What you have to do:
Go through the lines below and copy any that hold the string "subsubsection".

━━━━━ Exercise material ━━━━━

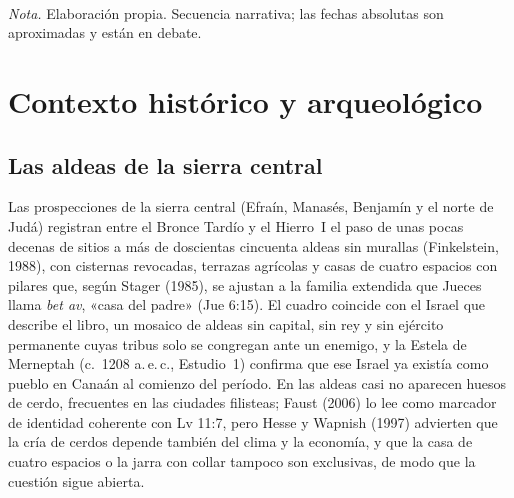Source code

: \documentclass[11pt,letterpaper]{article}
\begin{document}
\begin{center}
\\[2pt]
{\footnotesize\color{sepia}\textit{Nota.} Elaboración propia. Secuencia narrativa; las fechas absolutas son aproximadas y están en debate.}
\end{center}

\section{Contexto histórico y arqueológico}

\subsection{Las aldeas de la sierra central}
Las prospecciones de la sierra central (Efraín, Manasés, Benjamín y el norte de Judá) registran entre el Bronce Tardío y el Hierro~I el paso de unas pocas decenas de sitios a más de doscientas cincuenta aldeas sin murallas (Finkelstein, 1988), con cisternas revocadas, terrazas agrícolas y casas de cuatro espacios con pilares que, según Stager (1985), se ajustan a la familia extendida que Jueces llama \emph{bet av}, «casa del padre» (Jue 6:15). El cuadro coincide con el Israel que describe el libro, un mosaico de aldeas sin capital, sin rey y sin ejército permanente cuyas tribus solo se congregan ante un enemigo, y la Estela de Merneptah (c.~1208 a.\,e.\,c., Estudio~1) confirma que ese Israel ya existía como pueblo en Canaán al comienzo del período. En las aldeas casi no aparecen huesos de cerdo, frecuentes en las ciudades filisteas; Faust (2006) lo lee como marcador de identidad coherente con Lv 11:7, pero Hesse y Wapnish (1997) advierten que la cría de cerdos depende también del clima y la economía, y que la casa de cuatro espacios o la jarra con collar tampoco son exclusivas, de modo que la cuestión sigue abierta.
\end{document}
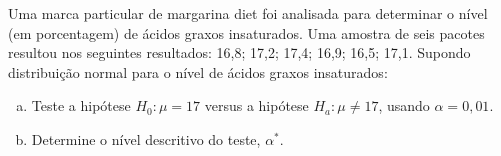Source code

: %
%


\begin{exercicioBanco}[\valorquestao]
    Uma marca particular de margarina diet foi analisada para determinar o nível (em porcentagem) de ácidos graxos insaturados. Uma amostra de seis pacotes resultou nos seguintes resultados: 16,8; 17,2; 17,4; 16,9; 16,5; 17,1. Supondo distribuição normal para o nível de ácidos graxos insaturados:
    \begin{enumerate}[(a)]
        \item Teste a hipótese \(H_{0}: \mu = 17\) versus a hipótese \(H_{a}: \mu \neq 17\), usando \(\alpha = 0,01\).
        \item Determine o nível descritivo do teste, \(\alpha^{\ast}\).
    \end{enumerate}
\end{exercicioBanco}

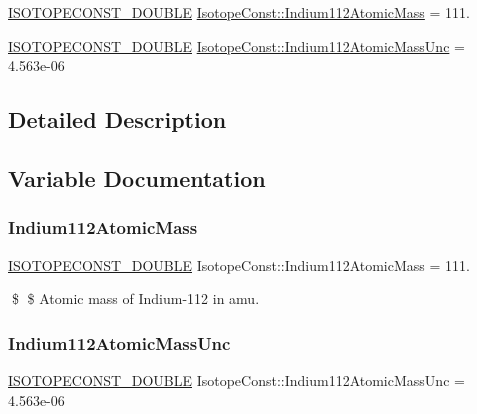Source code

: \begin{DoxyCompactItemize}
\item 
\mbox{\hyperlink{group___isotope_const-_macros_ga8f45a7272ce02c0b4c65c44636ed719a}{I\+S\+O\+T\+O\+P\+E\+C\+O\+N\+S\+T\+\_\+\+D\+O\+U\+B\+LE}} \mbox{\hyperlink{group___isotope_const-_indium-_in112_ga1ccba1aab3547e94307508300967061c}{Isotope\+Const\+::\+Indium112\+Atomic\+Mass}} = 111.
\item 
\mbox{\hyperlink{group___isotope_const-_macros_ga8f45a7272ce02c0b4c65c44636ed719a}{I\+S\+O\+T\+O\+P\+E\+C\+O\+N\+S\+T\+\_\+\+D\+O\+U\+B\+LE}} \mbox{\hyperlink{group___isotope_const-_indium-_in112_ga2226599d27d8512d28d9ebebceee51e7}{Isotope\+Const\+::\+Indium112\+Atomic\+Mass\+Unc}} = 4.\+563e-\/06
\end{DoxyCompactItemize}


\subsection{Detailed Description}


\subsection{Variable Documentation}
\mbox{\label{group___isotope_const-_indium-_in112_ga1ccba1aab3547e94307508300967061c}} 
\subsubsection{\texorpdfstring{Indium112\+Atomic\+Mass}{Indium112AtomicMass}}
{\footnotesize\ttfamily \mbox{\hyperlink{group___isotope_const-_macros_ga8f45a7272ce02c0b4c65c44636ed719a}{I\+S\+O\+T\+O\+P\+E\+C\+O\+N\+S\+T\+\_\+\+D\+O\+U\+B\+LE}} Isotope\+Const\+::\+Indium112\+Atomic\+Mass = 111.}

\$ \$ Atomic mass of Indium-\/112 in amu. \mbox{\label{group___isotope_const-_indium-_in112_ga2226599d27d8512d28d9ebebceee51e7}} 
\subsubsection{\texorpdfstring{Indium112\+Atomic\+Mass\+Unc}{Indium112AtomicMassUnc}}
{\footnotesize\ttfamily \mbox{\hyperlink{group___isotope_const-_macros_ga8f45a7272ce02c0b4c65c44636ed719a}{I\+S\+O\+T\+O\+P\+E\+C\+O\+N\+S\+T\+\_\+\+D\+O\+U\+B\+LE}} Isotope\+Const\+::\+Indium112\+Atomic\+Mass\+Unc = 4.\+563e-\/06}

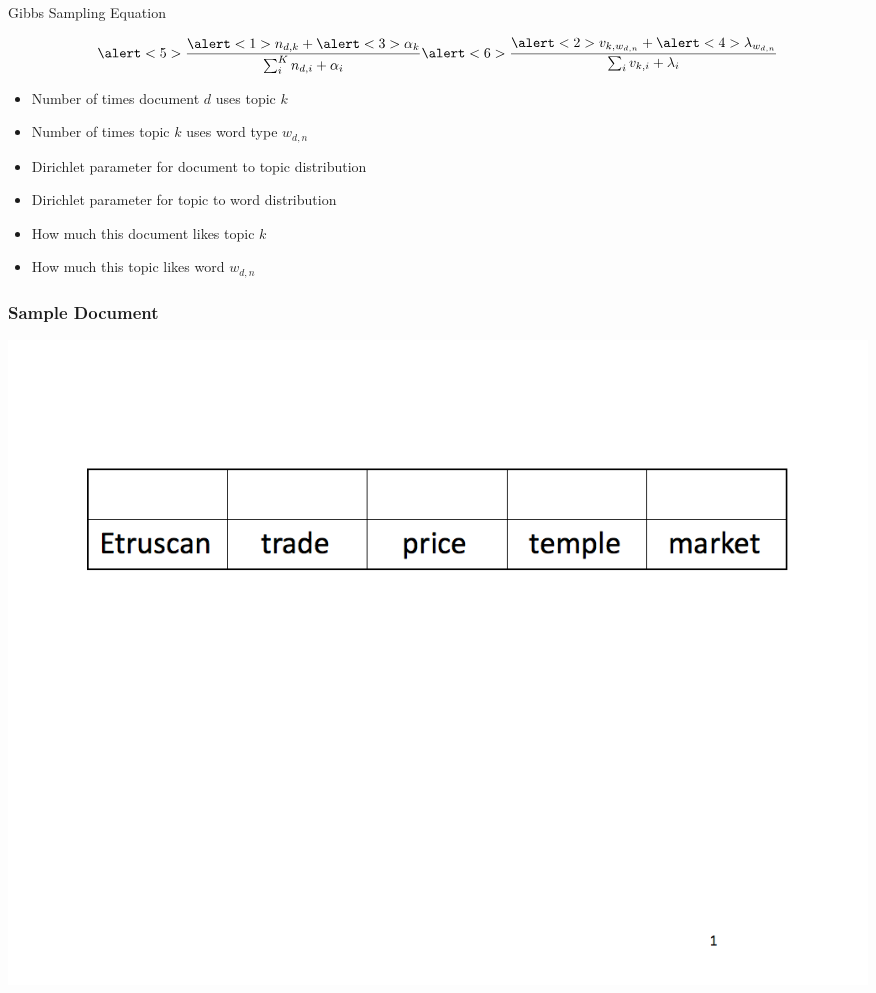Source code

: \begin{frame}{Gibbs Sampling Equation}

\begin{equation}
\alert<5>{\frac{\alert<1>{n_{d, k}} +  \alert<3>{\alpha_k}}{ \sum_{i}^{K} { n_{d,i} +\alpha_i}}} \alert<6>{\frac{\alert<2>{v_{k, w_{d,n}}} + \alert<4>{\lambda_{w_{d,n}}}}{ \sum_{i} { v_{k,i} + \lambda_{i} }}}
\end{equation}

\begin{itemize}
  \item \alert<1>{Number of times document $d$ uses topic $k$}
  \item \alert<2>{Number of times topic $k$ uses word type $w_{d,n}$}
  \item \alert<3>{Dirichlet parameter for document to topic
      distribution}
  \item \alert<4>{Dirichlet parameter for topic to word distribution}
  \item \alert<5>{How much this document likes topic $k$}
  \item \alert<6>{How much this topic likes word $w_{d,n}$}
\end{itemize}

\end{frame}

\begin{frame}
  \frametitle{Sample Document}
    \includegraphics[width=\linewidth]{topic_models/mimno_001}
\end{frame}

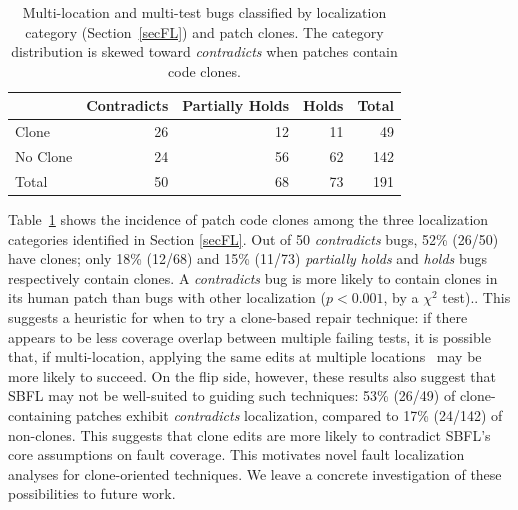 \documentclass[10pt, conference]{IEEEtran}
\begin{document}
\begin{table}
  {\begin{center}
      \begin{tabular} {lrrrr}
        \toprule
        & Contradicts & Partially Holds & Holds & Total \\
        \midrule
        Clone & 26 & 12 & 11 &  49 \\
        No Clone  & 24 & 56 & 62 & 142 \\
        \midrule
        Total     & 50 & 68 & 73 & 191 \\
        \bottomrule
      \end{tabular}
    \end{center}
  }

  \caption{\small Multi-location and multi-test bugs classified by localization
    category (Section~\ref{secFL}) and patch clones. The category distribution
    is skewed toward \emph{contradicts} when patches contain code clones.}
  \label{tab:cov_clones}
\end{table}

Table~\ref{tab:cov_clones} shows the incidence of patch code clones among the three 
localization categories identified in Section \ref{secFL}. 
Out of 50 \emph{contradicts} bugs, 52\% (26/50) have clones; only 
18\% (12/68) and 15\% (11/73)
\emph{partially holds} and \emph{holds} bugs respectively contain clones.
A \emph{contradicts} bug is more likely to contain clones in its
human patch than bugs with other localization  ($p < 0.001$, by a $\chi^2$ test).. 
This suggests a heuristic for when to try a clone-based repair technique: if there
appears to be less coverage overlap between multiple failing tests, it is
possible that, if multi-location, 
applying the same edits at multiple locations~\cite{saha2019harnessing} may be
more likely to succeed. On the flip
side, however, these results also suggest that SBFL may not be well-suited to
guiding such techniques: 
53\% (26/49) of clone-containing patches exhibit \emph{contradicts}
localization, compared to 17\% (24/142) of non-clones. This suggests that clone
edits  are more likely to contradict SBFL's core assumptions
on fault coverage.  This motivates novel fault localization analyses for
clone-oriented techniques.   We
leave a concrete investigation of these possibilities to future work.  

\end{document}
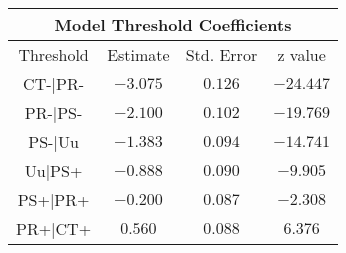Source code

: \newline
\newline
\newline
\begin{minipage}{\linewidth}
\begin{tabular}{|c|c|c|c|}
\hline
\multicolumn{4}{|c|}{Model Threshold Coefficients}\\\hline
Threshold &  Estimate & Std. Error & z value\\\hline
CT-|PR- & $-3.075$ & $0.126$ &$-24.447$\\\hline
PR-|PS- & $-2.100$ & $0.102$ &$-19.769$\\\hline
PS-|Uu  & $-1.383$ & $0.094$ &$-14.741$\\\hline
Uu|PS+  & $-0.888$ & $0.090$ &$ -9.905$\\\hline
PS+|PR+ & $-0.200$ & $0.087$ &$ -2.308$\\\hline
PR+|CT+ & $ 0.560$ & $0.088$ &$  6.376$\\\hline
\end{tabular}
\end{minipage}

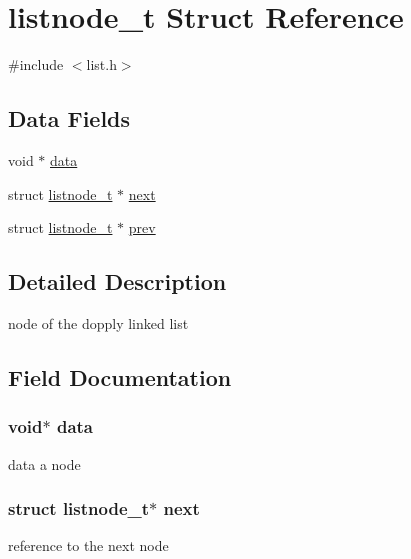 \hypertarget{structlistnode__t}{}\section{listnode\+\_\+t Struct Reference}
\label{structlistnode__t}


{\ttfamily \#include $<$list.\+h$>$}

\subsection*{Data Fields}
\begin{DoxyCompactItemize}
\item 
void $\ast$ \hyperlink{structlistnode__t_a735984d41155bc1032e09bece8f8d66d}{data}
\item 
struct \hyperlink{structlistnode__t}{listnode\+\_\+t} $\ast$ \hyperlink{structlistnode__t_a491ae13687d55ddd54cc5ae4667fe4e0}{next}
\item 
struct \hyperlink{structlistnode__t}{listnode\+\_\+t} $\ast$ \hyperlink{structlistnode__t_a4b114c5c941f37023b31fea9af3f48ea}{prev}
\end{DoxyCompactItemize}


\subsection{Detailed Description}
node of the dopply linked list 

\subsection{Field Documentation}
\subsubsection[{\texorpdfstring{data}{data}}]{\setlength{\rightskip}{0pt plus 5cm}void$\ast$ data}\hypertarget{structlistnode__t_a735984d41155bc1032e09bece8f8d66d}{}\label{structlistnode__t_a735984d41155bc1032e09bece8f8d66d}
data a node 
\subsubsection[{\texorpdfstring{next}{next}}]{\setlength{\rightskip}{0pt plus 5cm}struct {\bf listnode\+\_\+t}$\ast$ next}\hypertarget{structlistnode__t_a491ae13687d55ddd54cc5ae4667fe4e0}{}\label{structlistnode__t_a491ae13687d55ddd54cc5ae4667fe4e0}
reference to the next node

━━━━━

Answer for the task:
\subsubsection{\texorpdfstring{Indium112\+Atomic\+Mass}{Indium112AtomicMass}}
\subsubsection{\texorpdfstring{Indium112\+Atomic\+Mass\+Unc}{Indium112AtomicMassUnc}}
\subsubsection[{\texorpdfstring{data}{data}}]{\setlength{\rightskip}{0pt plus 5cm}void$\ast$ data}\hypertarget{structlistnode__t_a735984d41155bc1032e09bece8f8d66d}{}\label{structlistnode__t_a735984d41155bc1032e09bece8f8d66d}
\subsubsection[{\texorpdfstring{next}{next}}]{\setlength{\rightskip}{0pt plus 5cm}struct {\bf listnode\+\_\+t}$\ast$ next}\hypertarget{structlistnode__t_a491ae13687d55ddd54cc5ae4667fe4e0}{}\label{structlistnode__t_a491ae13687d55ddd54cc5ae4667fe4e0}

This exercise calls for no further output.